The April 2015 CBS News article How NASA fixed Hubble's flawed vision - and reputation describes the modification taken to the Hubble Space Telescopes by the Space Shuttle that was used to correct for the strong spherical aberration of the primary mirror due a highly accurate but incorrect figure.
above: "Due to an oversight during fabrication, the concave shape of Hubble's primary mirror was too shallow toward its outer edges by 2 microns, a tiny fraction of the width of a human hair. As a result, starlight was not brought to a focus at the same point, resulting in blurry images. These three images show the same star as viewed from a ground-based telescope, left, and from Hubble's uncorrected mirror, center. The corrected image, after a space shuttle repair mission in 1993, is seen on the right" from here. credit: NASA
From the article:
But the mirror's biggest impact was on the Wide Field Planetary Camera, the instrument expected to provide the dazzling visible and near-infrared images most easily understandable by the public and of tremendous value to astronomers.
"The real killer was Jim Westphal (the WFPC principal investigator at the Jet Propulsion Laboratory in Pasadena, California), who tended to be very negative," Weiler recalled. "Basically, he said he couldn't do anything. So that's what I was preparing to walk into the press conference with."
But as it turned out, Weiler had two aces up his sleeve. One he knew about, one he didn't.
The ace he knew about was drawn seven years earlier, when Weiler kicked off work to build a backup camera, the Wide Field Planetary Camera 2, a carbon copy of the original. John Trauger was the principal investigator, the man in charge of the instrument at JPL.

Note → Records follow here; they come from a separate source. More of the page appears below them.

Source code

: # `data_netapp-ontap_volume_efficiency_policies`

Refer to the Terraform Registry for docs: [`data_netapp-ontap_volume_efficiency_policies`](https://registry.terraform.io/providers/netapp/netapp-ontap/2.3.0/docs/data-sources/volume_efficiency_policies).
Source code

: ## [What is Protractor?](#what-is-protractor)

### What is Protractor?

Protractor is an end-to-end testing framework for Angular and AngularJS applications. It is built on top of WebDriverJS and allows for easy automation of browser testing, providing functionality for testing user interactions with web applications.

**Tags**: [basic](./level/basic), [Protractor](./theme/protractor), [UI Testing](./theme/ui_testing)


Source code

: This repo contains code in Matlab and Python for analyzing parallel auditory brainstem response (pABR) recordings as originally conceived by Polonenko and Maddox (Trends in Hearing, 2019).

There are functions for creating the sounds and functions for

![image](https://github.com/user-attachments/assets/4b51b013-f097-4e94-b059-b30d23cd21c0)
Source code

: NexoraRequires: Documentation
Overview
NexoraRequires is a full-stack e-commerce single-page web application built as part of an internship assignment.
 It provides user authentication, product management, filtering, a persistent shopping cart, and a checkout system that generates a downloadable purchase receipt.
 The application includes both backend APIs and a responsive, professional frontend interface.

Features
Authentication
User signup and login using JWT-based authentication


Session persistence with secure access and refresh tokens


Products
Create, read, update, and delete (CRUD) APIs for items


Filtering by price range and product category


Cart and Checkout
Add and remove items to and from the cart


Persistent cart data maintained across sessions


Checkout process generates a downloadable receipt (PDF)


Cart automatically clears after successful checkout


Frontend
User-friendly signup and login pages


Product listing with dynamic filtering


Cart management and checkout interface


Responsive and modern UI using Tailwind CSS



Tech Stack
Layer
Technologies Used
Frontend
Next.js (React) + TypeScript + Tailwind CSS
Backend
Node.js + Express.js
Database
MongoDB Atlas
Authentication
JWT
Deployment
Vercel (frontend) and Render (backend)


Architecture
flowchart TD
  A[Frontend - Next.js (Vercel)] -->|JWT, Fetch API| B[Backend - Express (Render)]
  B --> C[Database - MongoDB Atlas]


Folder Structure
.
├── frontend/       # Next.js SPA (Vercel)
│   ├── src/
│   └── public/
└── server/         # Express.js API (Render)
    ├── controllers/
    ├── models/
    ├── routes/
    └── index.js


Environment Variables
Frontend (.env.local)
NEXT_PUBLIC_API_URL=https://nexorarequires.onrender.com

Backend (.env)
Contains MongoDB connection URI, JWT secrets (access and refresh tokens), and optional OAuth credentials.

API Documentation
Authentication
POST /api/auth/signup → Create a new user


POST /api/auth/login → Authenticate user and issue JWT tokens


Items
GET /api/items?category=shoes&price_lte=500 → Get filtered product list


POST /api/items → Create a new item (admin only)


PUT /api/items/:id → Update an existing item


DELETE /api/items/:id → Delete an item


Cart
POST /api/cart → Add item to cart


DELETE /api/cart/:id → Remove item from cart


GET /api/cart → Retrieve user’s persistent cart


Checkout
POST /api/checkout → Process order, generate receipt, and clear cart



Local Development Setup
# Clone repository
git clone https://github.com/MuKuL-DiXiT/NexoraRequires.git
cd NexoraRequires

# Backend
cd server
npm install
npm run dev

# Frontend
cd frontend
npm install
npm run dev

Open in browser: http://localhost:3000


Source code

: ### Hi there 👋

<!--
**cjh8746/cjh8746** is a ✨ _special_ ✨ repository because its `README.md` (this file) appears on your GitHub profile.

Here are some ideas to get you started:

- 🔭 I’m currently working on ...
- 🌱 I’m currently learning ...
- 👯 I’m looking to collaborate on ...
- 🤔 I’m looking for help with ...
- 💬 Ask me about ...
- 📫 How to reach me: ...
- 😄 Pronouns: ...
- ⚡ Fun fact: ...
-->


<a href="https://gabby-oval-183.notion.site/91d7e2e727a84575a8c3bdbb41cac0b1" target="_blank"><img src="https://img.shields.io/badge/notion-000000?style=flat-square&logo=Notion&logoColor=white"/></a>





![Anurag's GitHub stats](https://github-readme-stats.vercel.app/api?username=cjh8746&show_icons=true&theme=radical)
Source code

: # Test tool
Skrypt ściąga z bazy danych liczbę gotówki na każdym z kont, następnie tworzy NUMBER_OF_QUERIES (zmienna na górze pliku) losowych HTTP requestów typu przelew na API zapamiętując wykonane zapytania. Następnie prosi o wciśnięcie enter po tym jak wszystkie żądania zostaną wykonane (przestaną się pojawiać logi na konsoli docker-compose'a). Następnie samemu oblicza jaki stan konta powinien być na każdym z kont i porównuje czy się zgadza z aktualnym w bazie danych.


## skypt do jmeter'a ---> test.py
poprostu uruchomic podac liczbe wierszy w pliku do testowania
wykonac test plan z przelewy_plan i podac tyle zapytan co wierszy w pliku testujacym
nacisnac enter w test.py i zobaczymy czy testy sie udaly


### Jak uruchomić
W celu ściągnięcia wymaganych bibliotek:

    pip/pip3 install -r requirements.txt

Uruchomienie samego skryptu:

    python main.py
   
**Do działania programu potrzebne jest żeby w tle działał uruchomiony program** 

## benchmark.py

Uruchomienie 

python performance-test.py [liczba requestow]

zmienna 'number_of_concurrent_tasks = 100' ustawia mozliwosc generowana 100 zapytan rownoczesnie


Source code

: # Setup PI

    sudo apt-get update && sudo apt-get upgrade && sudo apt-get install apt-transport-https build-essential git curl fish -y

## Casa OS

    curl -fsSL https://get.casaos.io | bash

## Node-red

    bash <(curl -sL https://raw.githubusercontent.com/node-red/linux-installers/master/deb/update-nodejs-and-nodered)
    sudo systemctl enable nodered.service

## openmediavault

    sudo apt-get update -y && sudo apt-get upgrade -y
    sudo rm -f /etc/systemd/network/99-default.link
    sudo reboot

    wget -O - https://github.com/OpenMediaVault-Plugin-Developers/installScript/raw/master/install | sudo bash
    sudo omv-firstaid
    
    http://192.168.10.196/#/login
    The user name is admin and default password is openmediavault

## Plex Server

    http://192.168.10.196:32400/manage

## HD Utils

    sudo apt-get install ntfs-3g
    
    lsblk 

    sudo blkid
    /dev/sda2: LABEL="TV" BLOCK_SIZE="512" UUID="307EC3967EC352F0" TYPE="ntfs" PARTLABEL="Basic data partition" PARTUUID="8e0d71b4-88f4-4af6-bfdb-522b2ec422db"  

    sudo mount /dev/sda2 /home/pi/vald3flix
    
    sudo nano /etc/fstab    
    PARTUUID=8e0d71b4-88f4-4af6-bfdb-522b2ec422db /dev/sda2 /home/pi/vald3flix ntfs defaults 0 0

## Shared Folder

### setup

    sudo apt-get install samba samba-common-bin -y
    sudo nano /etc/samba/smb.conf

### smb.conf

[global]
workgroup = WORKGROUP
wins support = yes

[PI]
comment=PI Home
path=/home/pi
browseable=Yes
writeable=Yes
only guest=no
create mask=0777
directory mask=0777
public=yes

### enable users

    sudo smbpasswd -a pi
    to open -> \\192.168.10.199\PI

The ace Weiler didn't yet realize was built into the design of Trauger's camera.
Shortly after the first light image came down, "one of the grand old men of optics here at JPL, Aden Meinel, he and his wife Marjorie wanted to see what the image looked like," Trauger said in an interview. "We brought it up on the screen. ... And he looked at that for five minutes and he said 'that looks like spherical aberration.'
"That was the first time I heard spherical aberration," Trauger recalled. "The thing was, he also said 'well, if it is spherical aberration, you could fix it with Wide Field Planetary Camera 2.' He knew that we had these nickel-sized mirrors in our optical system, which received a sharp image of the primary mirror itself. ... The very last mirror before the image is created on our CCD was an opportunity to straighten the wavefront out. He recognized that, too."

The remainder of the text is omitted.